Task item — Please give the whole listing again word for word, and drop any pictures it holds.

**** Data for analysis ****

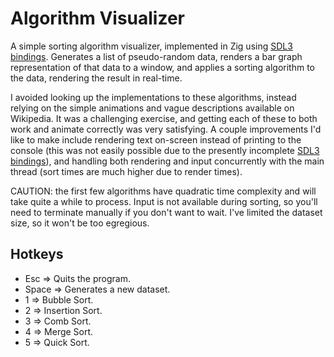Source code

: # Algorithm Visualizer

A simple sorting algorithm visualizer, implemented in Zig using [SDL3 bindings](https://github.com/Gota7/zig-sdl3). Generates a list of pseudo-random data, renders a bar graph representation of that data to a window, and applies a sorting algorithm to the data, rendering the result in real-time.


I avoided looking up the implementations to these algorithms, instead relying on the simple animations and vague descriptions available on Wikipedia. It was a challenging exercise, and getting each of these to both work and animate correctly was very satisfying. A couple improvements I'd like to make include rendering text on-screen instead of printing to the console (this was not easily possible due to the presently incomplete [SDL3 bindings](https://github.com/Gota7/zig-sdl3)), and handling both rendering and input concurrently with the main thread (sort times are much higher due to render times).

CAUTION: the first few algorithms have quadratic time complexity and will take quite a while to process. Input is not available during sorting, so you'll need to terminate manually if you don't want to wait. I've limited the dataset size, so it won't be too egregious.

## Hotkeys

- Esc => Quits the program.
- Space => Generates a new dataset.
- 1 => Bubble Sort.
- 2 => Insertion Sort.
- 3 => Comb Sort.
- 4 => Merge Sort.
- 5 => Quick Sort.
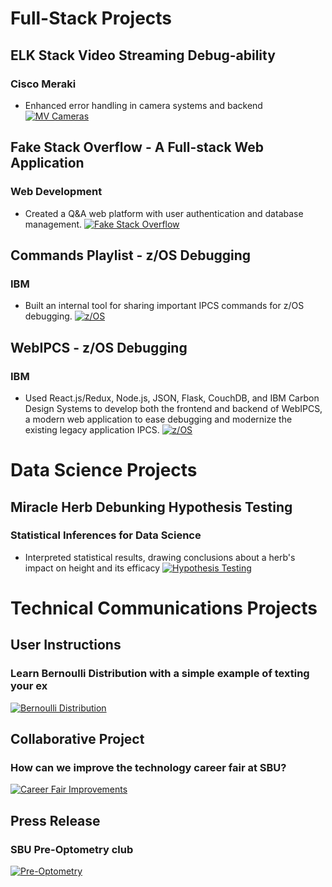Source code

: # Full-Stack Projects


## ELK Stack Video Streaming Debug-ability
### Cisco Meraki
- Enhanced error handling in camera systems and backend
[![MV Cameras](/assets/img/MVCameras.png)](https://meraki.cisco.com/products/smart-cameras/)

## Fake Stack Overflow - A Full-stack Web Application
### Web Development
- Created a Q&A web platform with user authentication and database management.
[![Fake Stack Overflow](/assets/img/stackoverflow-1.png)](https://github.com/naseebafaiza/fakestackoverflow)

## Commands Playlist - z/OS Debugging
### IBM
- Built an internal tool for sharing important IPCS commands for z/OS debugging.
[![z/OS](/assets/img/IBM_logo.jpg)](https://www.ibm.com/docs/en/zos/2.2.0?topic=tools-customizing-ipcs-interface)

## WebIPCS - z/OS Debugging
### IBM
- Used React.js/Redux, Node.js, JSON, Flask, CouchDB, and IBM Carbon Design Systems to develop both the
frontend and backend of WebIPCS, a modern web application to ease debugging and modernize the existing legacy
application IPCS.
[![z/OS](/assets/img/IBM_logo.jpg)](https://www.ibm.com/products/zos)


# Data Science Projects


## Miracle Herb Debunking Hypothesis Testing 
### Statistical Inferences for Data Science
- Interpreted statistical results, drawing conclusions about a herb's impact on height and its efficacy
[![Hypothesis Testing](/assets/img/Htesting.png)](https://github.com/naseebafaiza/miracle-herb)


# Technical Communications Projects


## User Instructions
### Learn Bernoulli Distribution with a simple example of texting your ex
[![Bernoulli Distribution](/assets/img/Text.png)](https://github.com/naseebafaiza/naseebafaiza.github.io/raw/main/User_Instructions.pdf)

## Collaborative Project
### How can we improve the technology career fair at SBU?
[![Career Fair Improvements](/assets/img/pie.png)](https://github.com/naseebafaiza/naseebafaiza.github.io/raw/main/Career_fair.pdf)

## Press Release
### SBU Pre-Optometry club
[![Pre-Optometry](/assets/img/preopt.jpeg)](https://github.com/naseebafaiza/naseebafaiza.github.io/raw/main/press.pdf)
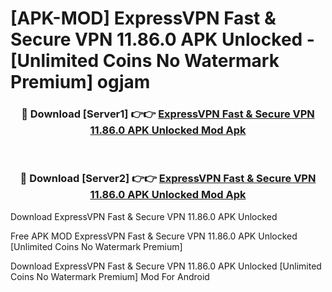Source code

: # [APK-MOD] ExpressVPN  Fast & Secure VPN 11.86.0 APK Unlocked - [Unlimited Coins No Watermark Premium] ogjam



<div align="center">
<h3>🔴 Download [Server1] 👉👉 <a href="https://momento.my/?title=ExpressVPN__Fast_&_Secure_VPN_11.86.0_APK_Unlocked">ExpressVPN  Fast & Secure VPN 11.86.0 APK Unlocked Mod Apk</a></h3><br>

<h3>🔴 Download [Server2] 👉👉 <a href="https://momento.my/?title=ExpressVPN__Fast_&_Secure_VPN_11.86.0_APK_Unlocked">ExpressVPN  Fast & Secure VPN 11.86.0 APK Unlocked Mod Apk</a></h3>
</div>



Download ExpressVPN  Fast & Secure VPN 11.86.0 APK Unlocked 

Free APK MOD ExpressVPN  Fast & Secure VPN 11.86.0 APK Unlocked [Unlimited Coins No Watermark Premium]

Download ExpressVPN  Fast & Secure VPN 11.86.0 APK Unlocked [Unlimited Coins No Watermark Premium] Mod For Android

****

Final answer —
Source code

: # Algorithm Visualizer

A simple sorting algorithm visualizer, implemented in Zig using [SDL3 bindings](https://github.com/Gota7/zig-sdl3). Generates a list of pseudo-random data, renders a bar graph representation of that data to a window, and applies a sorting algorithm to the data, rendering the result in real-time.


I avoided looking up the implementations to these algorithms, instead relying on the simple animations and vague descriptions available on Wikipedia. It was a challenging exercise, and getting each of these to both work and animate correctly was very satisfying. A couple improvements I'd like to make include rendering text on-screen instead of printing to the console (this was not easily possible due to the presently incomplete [SDL3 bindings](https://github.com/Gota7/zig-sdl3)), and handling both rendering and input concurrently with the main thread (sort times are much higher due to render times).

CAUTION: the first few algorithms have quadratic time complexity and will take quite a while to process. Input is not available during sorting, so you'll need to terminate manually if you don't want to wait. I've limited the dataset size, so it won't be too egregious.

## Hotkeys

- Esc => Quits the program.
- Space => Generates a new dataset.
- 1 => Bubble Sort.
- 2 => Insertion Sort.
- 3 => Comb Sort.
- 4 => Merge Sort.
- 5 => Quick Sort.
Source code

: # Full-Stack Projects


## ELK Stack Video Streaming Debug-ability
### Cisco Meraki
- Enhanced error handling in camera systems and backend
[![MV Cameras](/assets/img/MVCameras.png)](https://meraki.cisco.com/products/smart-cameras/)

## Fake Stack Overflow - A Full-stack Web Application
### Web Development
- Created a Q&A web platform with user authentication and database management.
[![Fake Stack Overflow](/assets/img/stackoverflow-1.png)](https://github.com/naseebafaiza/fakestackoverflow)

## Commands Playlist - z/OS Debugging
### IBM
- Built an internal tool for sharing important IPCS commands for z/OS debugging.
[![z/OS](/assets/img/IBM_logo.jpg)](https://www.ibm.com/docs/en/zos/2.2.0?topic=tools-customizing-ipcs-interface)

## WebIPCS - z/OS Debugging
### IBM
- Used React.js/Redux, Node.js, JSON, Flask, CouchDB, and IBM Carbon Design Systems to develop both the
frontend and backend of WebIPCS, a modern web application to ease debugging and modernize the existing legacy
application IPCS.
[![z/OS](/assets/img/IBM_logo.jpg)](https://www.ibm.com/products/zos)


# Data Science Projects


## Miracle Herb Debunking Hypothesis Testing 
### Statistical Inferences for Data Science
- Interpreted statistical results, drawing conclusions about a herb's impact on height and its efficacy
[![Hypothesis Testing](/assets/img/Htesting.png)](https://github.com/naseebafaiza/miracle-herb)


# Technical Communications Projects


## User Instructions
### Learn Bernoulli Distribution with a simple example of texting your ex
[![Bernoulli Distribution](/assets/img/Text.png)](https://github.com/naseebafaiza/naseebafaiza.github.io/raw/main/User_Instructions.pdf)

## Collaborative Project
### How can we improve the technology career fair at SBU?
[![Career Fair Improvements](/assets/img/pie.png)](https://github.com/naseebafaiza/naseebafaiza.github.io/raw/main/Career_fair.pdf)

## Press Release
### SBU Pre-Optometry club
[![Pre-Optometry](/assets/img/preopt.jpeg)](https://github.com/naseebafaiza/naseebafaiza.github.io/raw/main/press.pdf)
Source code

: # [APK-MOD] ExpressVPN  Fast & Secure VPN 11.86.0 APK Unlocked - [Unlimited Coins No Watermark Premium] ogjam



<div align="center">
<h3>🔴 Download [Server1] 👉👉 <a href="https://momento.my/?title=ExpressVPN__Fast_&_Secure_VPN_11.86.0_APK_Unlocked">ExpressVPN  Fast & Secure VPN 11.86.0 APK Unlocked Mod Apk</a></h3><br>

<h3>🔴 Download [Server2] 👉👉 <a href="https://momento.my/?title=ExpressVPN__Fast_&_Secure_VPN_11.86.0_APK_Unlocked">ExpressVPN  Fast & Secure VPN 11.86.0 APK Unlocked Mod Apk</a></h3>
</div>



Download ExpressVPN  Fast & Secure VPN 11.86.0 APK Unlocked 

Free APK MOD ExpressVPN  Fast & Secure VPN 11.86.0 APK Unlocked [Unlimited Coins No Watermark Premium]

Download ExpressVPN  Fast & Secure VPN 11.86.0 APK Unlocked [Unlimited Coins No Watermark Premium] Mod For Android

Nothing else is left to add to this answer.